(Saved data entries)
-- Opening Marker --
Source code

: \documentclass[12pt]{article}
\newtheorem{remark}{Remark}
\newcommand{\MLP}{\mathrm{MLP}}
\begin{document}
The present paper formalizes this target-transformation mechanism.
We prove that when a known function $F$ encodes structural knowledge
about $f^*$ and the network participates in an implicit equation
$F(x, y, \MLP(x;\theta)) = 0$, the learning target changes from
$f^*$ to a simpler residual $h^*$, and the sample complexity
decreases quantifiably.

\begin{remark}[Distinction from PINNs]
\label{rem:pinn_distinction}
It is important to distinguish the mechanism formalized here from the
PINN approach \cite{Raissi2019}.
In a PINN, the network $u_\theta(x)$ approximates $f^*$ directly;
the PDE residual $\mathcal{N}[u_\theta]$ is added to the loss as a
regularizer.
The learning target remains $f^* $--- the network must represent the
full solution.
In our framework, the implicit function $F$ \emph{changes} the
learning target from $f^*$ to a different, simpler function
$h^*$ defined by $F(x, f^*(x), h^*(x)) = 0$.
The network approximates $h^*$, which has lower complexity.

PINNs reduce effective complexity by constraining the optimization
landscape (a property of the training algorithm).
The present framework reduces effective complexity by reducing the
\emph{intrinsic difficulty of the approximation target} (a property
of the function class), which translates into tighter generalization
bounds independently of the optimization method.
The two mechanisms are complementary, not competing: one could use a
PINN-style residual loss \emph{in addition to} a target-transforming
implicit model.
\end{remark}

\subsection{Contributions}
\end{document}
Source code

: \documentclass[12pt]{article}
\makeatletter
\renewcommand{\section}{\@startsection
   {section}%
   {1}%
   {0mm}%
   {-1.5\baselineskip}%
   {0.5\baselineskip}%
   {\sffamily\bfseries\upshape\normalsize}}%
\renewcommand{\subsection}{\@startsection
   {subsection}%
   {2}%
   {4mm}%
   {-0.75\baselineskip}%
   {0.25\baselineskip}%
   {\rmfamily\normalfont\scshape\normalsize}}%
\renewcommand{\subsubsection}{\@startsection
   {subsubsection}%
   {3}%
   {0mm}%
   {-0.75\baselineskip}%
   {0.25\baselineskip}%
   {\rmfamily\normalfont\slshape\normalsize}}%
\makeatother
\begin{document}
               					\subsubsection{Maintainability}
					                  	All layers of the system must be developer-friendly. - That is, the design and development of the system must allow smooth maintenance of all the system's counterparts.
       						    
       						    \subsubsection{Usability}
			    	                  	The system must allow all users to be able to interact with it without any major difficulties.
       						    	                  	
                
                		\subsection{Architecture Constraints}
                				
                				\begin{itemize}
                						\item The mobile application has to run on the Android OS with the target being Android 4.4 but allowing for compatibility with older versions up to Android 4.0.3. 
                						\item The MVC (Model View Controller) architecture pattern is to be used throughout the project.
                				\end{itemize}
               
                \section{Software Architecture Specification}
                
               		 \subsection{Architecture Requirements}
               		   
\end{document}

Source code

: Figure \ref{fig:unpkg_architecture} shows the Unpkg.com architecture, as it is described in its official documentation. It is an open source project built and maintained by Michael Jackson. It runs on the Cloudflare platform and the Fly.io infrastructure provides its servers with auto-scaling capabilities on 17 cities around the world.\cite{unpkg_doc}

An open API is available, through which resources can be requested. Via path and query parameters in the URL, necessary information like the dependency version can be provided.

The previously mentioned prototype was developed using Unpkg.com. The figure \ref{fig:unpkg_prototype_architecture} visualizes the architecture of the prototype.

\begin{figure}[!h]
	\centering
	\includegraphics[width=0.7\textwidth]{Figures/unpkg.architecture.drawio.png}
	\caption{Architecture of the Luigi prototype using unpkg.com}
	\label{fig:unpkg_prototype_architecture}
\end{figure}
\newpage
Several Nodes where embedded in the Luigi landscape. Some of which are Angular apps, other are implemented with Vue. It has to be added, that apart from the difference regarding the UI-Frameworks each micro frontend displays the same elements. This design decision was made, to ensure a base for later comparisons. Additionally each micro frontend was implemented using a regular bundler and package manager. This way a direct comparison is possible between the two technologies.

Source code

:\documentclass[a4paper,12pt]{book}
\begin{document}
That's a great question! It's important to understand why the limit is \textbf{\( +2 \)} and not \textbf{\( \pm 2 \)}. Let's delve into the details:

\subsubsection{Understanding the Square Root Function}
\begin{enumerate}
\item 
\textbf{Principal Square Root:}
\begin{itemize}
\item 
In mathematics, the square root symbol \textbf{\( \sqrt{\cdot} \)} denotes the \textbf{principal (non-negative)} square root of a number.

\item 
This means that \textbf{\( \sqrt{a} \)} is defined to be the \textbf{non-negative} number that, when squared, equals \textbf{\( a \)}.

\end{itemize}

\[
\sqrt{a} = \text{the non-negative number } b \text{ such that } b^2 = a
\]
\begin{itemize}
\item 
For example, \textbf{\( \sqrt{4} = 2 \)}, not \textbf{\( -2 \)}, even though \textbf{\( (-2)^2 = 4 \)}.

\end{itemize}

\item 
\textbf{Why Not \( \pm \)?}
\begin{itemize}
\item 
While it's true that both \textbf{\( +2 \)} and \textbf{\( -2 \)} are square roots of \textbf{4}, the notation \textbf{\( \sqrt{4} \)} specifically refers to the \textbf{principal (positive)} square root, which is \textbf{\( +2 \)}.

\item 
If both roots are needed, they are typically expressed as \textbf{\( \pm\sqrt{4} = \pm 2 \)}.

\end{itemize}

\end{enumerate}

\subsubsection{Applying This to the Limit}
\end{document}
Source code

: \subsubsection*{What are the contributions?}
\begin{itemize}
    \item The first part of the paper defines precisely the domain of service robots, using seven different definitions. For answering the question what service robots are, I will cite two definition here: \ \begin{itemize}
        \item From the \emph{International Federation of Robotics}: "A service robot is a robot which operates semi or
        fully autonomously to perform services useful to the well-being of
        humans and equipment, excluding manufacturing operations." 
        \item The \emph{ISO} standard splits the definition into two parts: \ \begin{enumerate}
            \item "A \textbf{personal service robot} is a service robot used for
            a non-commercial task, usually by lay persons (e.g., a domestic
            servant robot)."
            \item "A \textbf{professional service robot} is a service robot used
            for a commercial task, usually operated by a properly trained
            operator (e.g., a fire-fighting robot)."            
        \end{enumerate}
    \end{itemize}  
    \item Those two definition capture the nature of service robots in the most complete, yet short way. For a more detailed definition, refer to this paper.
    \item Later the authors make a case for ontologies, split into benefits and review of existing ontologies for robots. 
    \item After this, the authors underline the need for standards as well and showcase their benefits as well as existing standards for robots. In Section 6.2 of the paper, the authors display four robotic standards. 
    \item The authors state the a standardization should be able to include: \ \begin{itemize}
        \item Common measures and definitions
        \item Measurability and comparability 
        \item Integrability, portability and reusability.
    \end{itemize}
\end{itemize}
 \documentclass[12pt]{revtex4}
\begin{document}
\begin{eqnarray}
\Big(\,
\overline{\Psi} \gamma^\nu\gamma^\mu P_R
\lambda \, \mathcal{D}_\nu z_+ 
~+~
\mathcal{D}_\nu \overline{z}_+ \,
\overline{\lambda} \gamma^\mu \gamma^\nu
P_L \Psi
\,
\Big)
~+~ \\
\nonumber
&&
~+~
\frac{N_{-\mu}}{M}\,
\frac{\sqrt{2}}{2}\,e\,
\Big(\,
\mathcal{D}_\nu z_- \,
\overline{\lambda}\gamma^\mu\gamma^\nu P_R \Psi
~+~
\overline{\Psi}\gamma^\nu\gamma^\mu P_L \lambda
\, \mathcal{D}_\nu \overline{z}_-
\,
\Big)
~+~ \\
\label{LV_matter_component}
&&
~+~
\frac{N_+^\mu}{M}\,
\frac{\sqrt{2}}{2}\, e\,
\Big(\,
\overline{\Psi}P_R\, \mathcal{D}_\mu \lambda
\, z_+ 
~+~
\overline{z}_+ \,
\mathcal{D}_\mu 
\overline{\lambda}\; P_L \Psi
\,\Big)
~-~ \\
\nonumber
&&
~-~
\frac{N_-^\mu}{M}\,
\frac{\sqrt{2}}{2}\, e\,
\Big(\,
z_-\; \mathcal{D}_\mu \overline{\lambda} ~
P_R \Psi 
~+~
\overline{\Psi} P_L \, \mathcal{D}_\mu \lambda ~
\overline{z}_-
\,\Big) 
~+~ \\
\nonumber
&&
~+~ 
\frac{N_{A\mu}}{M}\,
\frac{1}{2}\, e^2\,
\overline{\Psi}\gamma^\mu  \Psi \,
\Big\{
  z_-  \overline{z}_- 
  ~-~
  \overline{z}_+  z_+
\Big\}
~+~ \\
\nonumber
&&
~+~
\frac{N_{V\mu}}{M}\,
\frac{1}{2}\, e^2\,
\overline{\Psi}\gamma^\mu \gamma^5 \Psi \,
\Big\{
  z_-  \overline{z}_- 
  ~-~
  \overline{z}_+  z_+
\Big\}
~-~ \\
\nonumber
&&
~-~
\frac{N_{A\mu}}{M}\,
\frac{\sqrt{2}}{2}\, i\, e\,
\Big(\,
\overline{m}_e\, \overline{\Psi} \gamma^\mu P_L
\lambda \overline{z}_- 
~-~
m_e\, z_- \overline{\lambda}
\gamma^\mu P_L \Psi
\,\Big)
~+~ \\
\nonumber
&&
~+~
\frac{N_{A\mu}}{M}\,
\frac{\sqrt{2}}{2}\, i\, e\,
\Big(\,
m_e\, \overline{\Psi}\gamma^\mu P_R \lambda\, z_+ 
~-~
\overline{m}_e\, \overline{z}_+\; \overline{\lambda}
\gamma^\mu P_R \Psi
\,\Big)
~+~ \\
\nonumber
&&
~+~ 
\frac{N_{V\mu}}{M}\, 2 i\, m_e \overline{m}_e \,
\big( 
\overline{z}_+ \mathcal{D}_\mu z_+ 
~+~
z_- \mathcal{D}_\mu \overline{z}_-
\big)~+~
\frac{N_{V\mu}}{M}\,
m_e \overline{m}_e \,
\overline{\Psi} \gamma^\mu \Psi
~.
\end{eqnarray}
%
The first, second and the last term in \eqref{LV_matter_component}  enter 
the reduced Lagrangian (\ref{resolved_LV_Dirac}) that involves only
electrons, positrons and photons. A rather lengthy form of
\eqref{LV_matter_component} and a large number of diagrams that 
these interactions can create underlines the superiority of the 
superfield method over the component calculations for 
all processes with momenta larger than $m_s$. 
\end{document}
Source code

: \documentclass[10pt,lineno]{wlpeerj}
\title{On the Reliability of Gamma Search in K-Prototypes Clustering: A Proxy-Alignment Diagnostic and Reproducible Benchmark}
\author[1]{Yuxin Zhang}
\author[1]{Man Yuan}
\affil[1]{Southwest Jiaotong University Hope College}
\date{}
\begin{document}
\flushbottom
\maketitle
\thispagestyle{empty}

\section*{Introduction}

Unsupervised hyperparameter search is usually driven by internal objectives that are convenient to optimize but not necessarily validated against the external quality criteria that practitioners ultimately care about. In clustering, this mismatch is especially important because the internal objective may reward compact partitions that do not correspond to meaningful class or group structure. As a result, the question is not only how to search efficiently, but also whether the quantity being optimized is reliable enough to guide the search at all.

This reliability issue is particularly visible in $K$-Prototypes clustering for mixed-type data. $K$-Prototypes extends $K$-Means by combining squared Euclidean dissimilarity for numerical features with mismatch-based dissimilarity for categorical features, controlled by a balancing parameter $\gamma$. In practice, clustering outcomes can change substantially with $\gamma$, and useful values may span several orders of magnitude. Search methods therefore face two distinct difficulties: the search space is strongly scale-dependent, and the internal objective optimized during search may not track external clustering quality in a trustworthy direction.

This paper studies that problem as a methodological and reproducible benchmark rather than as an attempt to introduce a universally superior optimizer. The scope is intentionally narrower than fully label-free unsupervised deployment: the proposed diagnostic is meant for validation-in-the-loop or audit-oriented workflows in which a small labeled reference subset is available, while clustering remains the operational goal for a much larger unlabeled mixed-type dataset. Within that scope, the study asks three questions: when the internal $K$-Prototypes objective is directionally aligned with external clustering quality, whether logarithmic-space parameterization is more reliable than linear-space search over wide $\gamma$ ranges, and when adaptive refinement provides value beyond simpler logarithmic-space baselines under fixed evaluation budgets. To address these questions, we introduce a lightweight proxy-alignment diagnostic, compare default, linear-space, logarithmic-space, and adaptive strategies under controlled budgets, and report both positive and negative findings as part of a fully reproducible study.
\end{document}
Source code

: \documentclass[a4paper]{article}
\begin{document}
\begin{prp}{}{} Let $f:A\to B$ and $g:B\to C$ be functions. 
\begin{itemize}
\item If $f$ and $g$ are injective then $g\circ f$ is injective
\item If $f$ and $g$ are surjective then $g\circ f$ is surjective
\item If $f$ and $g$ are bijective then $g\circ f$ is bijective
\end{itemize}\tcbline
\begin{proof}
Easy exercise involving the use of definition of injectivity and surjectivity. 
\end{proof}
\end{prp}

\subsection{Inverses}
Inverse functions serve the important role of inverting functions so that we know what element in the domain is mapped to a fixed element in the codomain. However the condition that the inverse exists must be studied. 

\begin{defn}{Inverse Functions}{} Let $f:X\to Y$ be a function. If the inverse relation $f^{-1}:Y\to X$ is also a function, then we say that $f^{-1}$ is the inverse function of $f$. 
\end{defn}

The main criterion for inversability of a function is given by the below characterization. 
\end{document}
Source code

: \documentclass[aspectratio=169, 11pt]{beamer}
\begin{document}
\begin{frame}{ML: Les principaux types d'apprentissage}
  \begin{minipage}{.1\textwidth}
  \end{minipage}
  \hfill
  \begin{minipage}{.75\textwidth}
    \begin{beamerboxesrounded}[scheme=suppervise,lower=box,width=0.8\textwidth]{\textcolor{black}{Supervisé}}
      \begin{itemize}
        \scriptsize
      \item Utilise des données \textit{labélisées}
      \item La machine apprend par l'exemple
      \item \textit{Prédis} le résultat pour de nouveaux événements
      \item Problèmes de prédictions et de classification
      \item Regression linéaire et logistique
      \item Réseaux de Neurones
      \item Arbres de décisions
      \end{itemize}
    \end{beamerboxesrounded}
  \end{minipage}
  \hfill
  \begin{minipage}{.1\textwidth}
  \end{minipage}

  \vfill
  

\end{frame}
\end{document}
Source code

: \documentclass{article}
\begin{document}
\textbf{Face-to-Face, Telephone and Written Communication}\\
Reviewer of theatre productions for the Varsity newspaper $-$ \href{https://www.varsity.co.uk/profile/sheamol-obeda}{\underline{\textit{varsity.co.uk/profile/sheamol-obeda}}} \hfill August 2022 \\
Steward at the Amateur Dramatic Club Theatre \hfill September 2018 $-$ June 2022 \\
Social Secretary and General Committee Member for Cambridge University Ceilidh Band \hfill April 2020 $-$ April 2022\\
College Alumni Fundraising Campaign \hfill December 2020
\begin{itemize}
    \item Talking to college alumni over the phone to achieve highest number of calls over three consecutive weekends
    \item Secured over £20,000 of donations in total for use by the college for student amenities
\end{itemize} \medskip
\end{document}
-- Closing Marker --
* _Work to be completed_:
With the data above as the source, tally the lines that include the string "learning", and give that figure alone.

* _The answer_:
3